● Assignment
Reproduce the records precisely. Every line should be included.

● Input data

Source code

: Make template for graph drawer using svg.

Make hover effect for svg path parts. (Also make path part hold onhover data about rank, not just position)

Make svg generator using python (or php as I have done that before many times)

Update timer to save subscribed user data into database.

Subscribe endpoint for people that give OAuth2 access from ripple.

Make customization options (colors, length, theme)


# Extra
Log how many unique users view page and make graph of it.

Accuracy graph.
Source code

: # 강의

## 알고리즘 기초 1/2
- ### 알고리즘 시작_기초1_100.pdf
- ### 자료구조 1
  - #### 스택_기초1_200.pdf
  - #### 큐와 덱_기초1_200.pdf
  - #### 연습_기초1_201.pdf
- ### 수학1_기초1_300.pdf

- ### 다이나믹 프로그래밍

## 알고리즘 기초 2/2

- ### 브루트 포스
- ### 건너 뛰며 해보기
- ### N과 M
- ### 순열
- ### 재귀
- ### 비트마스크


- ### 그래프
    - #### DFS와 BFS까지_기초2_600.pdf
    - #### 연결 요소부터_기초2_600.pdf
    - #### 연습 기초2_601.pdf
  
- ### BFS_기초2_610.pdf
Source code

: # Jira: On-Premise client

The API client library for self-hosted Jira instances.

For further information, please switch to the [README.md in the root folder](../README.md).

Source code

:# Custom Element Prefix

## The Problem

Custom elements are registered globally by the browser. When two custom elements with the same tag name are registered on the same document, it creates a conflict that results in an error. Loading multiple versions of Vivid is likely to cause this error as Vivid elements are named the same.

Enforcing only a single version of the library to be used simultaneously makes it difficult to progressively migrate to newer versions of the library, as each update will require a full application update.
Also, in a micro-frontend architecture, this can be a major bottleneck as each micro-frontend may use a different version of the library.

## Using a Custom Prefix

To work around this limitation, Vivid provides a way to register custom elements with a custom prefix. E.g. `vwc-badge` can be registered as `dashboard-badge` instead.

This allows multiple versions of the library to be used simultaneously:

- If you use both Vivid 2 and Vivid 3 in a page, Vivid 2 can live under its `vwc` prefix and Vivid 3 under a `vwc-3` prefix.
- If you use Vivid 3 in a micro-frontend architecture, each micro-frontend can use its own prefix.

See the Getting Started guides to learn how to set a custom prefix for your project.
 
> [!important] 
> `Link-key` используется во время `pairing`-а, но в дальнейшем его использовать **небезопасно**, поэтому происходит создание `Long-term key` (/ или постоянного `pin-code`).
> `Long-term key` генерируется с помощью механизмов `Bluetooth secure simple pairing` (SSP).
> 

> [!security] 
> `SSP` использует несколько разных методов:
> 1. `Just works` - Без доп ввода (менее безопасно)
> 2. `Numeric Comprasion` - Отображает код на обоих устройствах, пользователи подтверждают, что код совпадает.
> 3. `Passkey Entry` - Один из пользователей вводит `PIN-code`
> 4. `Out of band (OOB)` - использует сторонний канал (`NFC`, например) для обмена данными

● Answer to the problem
Source code

: Make template for graph drawer using svg.

Make hover effect for svg path parts. (Also make path part hold onhover data about rank, not just position)

Make svg generator using python (or php as I have done that before many times)

Update timer to save subscribed user data into database.

Subscribe endpoint for people that give OAuth2 access from ripple.

Make customization options (colors, length, theme)


# Extra
Log how many unique users view page and make graph of it.

Accuracy graph.
Source code

: # 강의

## 알고리즘 기초 1/2
- ### 알고리즘 시작_기초1_100.pdf
- ### 자료구조 1
  - #### 스택_기초1_200.pdf
  - #### 큐와 덱_기초1_200.pdf
  - #### 연습_기초1_201.pdf
- ### 수학1_기초1_300.pdf

- ### 다이나믹 프로그래밍

## 알고리즘 기초 2/2

- ### 브루트 포스
- ### 건너 뛰며 해보기
- ### N과 M
- ### 순열
- ### 재귀
- ### 비트마스크


- ### 그래프
    - #### DFS와 BFS까지_기초2_600.pdf
    - #### 연결 요소부터_기초2_600.pdf
    - #### 연습 기초2_601.pdf
  
- ### BFS_기초2_610.pdf
Source code

: # Jira: On-Premise client

The API client library for self-hosted Jira instances.

For further information, please switch to the [README.md in the root folder](../README.md).

Source code

:# Custom Element Prefix

## The Problem

Custom elements are registered globally by the browser. When two custom elements with the same tag name are registered on the same document, it creates a conflict that results in an error. Loading multiple versions of Vivid is likely to cause this error as Vivid elements are named the same.

Enforcing only a single version of the library to be used simultaneously makes it difficult to progressively migrate to newer versions of the library, as each update will require a full application update.
Also, in a micro-frontend architecture, this can be a major bottleneck as each micro-frontend may use a different version of the library.

## Using a Custom Prefix

To work around this limitation, Vivid provides a way to register custom elements with a custom prefix. E.g. `vwc-badge` can be registered as `dashboard-badge` instead.

This allows multiple versions of the library to be used simultaneously:

- If you use both Vivid 2 and Vivid 3 in a page, Vivid 2 can live under its `vwc` prefix and Vivid 3 under a `vwc-3` prefix.
- If you use Vivid 3 in a micro-frontend architecture, each micro-frontend can use its own prefix.

See the Getting Started guides to learn how to set a custom prefix for your project.
 
> [!important] 
> `Link-key` используется во время `pairing`-а, но в дальнейшем его использовать **небезопасно**, поэтому происходит создание `Long-term key` (/ или постоянного `pin-code`).
> `Long-term key` генерируется с помощью механизмов `Bluetooth secure simple pairing` (SSP).
> 

> [!security] 
> `SSP` использует несколько разных методов:
> 1. `Just works` - Без доп ввода (менее безопасно)
> 2. `Numeric Comprasion` - Отображает код на обоих устройствах, пользователи подтверждают, что код совпадает.
> 3. `Passkey Entry` - Один из пользователей вводит `PIN-code`
> 4. `Out of band (OOB)` - использует сторонний канал (`NFC`, например) для обмена данными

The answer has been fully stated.